C. Agency Determination

    After review of the tire specifications from the sources listed in 
FMVSS No. 119, the Scandinavian Tire and Rim Technical Organization 
publication has the lowest values for the maximum load rating of the 
10-20 size tire with 2,305 kg (5,071 pounds) for the single application 
rating and 2,120 kg (4,664 pounds) for the dual rating. The GB 9744 
values for the maximum load rating for 10-20 bias ply tire, load range 
F, 2,465 kg (5,434 pounds) for the single rating and 2,160 kg (4,752 
pounds) for the dual rating, are greater than the values specified in 
the Scandinavian Tire and Rim Technical Organization publication for 
that size tire. Tire manufacturers may label the 10-20 size tires with 
the GB 9744 value for the rated maximum load without violating the 
requirements of FMVSS No. 119, S6.6 Maximum load rating. Therefore, 
PCR's petition is moot with regard to the 10-20 tire size.

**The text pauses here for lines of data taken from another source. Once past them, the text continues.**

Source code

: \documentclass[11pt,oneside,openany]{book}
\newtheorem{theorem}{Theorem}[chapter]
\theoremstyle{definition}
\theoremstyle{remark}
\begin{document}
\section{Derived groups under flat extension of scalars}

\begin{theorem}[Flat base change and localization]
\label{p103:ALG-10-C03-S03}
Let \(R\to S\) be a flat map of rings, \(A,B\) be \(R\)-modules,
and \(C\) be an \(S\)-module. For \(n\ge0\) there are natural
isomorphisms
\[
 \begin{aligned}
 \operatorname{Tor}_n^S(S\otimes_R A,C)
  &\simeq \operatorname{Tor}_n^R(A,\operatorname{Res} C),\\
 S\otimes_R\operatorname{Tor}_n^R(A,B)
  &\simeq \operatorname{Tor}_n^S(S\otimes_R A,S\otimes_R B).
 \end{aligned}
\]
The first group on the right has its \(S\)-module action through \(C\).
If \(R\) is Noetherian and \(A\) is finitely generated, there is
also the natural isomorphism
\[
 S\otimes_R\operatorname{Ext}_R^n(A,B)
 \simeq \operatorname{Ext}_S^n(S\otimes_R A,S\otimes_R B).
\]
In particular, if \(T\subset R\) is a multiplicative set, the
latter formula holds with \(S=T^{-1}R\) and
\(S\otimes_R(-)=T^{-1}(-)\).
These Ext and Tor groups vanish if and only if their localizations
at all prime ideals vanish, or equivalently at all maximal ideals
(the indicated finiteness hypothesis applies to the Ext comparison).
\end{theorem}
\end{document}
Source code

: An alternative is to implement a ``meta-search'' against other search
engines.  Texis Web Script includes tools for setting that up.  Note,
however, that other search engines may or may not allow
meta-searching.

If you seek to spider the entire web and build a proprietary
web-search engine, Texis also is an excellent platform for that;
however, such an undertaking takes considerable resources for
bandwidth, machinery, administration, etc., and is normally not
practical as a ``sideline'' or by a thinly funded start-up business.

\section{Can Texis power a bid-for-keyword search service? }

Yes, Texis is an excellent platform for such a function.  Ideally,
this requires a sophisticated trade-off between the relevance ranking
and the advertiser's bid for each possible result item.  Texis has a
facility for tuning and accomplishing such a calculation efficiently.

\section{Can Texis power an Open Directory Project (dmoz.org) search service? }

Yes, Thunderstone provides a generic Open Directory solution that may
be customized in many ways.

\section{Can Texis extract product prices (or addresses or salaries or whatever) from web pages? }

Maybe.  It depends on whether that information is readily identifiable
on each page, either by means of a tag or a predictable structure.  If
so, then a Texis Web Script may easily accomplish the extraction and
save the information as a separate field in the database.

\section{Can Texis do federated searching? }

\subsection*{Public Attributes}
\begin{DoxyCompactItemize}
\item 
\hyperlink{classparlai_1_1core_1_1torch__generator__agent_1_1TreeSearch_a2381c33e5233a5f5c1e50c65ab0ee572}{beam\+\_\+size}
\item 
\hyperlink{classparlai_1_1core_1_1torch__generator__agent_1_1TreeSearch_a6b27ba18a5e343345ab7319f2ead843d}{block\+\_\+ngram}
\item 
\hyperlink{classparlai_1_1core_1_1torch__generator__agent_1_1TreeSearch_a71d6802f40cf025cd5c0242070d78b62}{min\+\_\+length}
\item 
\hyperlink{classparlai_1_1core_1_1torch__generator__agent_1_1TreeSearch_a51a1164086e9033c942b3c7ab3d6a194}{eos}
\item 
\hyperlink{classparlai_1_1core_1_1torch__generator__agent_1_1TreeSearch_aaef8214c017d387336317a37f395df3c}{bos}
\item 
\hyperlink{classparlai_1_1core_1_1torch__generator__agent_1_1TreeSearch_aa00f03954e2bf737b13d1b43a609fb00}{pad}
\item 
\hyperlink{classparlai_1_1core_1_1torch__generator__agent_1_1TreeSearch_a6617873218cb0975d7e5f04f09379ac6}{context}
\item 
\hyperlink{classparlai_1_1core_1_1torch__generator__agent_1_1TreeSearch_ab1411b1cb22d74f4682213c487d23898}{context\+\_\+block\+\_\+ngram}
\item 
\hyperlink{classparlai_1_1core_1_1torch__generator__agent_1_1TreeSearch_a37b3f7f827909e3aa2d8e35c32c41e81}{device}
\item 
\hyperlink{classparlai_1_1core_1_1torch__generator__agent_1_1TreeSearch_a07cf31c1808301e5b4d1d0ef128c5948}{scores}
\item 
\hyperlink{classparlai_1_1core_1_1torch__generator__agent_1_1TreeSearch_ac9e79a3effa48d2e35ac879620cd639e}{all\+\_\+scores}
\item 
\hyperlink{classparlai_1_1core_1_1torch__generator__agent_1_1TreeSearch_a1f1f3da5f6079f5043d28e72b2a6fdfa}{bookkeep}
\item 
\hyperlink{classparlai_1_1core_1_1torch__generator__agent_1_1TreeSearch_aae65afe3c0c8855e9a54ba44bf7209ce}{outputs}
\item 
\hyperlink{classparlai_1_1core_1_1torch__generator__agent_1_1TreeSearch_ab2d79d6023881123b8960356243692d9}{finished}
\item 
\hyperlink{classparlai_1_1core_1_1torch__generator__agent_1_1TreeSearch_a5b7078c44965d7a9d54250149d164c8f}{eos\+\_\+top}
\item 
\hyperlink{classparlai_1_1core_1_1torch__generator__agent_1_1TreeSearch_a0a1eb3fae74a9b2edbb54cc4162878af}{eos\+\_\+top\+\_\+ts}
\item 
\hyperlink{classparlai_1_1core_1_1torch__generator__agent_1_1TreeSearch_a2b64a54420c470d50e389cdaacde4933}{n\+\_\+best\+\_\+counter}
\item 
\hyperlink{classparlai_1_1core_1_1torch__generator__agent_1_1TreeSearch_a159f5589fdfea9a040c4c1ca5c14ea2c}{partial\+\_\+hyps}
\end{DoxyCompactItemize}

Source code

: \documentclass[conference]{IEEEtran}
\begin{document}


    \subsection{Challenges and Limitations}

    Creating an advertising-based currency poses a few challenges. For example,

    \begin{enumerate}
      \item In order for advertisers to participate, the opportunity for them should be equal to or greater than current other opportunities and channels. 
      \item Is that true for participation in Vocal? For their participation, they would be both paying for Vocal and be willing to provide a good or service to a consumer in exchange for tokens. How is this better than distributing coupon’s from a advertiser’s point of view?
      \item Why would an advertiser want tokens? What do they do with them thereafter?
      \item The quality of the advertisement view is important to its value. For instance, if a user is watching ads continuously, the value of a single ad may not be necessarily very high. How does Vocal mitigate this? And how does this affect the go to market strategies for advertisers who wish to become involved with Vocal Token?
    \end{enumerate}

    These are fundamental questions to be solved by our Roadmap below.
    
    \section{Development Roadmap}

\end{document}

    The Tire and Rim Association value for maximum load rating is the 
lowest value for 11-22.5 size tires 2,180 kg (4,805 pounds) specified 
in the publications listed in paragraph S5.1(b) of FMVSS No. 119. The 
documents forwarded to the agency by the petitioner do not include 
maximum load data for the 11-22.5 tire size, but NHTSA was informed by 
the petitioner that the 11-22.5 tire size has the same maximum load 
rating as the 10-20 tire size. Therefore, labeling an 11-22.5 size tire 
with the GB 9744 value for maximum load rating would not comply with 
the standard as currently written.
    The PCR petition with respect to the 11-22.5 size tires is denied 
because the agency does not consider adding specifications for a single 
tire size to the accepted reference documents in paragraph S5.1(b) of 
FMVSS No. 119.

    Issued: March 6, 2007.
Stephen R. Kratzke,
Associate Administrator for Rulemaking.